If they want to do something at work outside of what they’ve been told — that is, to take initiative, to act entrepreneurially, or to lead — they try to figure out how to motivate the roles of the people to follow them and not the people themselves. Do you see how ineffective and even counterproductive that strategy can be? People respond to personal incentives and motivations, but treating them like roles depersonalizes them. They feel less connected, less understood, and therefore less motivated. Instead of feeling involved with a project for who they are, they’ll feel more like you want to use them for your goals. Naturally they’ll feel motivated to resist, even if you have a great plan.

More than that, if you see people as positions on charts first, you’ve made your work a less human place. You’ll see your workplace as filled less with genuine human beings and more like pod people. For example, everyone I know in finance works long hours and has a few deep passions or hobbies they wish they had more time for and consider more important or derive more emotional reward from working on than their job. They want to start a new company, play an instrument, create and show photography, travel, and things like that. Here’s where this pattern hurts them. Each of them that I asked, and I’ve asked many, thinks they are one of the few or even only person they know with this outside-of-work passion. They think everyone else works there for the money more than they do, while they uniquely have this higher purpose. Since they don’t question this belief, they consider themselves better than their peers, whom they consider almost less-than-human drones.

The long hours endemic to finance exacerbate this trend, but don’t make it unique. I see it everywhere. People aren’t drones. They don’t work because their lives are otherwise empty. They are as interesting as you. If you think otherwise, you make yourself as dull to them (and eventually to yourself) as you imagine them.

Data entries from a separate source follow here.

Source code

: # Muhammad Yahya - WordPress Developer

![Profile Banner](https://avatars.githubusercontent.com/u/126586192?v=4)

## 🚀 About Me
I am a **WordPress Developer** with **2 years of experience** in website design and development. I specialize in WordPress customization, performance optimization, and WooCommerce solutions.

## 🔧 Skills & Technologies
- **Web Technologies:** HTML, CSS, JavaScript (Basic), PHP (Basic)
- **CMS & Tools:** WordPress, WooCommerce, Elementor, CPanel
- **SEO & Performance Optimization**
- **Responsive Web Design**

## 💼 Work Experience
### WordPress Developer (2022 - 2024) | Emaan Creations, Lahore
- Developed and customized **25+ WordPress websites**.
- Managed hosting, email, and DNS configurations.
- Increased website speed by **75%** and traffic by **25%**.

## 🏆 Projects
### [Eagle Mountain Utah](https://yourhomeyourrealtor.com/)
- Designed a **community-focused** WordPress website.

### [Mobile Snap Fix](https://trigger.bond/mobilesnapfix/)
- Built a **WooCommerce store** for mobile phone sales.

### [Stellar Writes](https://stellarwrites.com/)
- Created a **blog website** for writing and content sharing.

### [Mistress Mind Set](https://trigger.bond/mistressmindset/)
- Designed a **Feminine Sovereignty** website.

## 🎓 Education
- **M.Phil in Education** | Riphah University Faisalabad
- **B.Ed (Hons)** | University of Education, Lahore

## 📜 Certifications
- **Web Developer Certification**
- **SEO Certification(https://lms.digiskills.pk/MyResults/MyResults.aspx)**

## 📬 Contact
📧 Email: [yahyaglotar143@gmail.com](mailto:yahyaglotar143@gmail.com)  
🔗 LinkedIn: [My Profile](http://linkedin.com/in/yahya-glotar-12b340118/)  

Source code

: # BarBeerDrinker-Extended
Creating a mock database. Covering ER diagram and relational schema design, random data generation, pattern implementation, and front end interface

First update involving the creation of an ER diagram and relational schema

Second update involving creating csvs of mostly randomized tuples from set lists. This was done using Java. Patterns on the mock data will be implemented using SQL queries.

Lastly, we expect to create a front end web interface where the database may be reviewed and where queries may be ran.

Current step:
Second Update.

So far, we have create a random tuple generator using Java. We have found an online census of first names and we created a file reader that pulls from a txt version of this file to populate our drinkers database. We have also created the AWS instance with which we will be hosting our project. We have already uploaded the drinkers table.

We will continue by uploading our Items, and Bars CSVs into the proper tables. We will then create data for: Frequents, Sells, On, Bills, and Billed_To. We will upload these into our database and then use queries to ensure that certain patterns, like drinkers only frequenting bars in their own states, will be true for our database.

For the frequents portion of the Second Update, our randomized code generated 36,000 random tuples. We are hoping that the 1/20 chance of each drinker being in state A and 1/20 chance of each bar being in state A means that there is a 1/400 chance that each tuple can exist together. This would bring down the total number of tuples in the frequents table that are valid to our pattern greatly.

The antidote has to come from yourself because nobody else will take responsibility for improving your life and knows your interests like you. Simply having drinks with someone after work may not suffice. Most people have public faces they show. Even if they talk about important things they care about deeply, they protect their deep feelings from public view from being hurt before. Not that you have to get deep with everyone, but that’s the direction you go in to learn about people besides their corporate role and you’ll face that resistance. Also, a lot of people don’t like their work, so the first opening up you’ll get is their complaining about work. You have to take responsibility to listen and understand but move past that subject. You’ll also hear a bunch of public topics they’ve learned to share but don’t reveal much about them — their favorite movies, books, or vacations; how much they love their kids or cats; and things like that. Seemingly personal topics, but threadbare from overuse.

You’ll get four great benefits if you do, which I predict you’ll find more than worth the effort.

First, your workplace will become more human. You’ll take more interest in people the more facets and dimension you see in them. They’ll understand you more as you inevitably open up more to them. You’ll understand why people act as they do, leading to less frustration, impatience, anxiety, and related emotions coming from internal conflict between your expectations and their behavior — that is, less “Why does he do that!?!?”

Second, your ability to influence will skyrocket. Access to people’s emotions and what they care about allows you to motivate them as opposed to manipulating them, which happens more when you only have access to external incentives relevant to their roles. You can act more entrepreneurially by working with people distant from you on the organization chart, whom you’ll no longer feel you need justification to talk to. You’ll feel you can do things because you want to, not because you have to, so you can take initiative.

Third, by blaming others less for your problems and taking responsibility for your relationships, you’ll take more responsibility for your work and likely find yourself getting more responsibility, challenges, and opportunities at work. Blaming others for your problems makes you feel better by removing blame from yourself, but it focuses on the past, which you can’t change, and takes away power from you.

Fourth, all your relationships will improve, including with your family and friends. This happens because the business skills you develop are also social skills that apply in all relationships.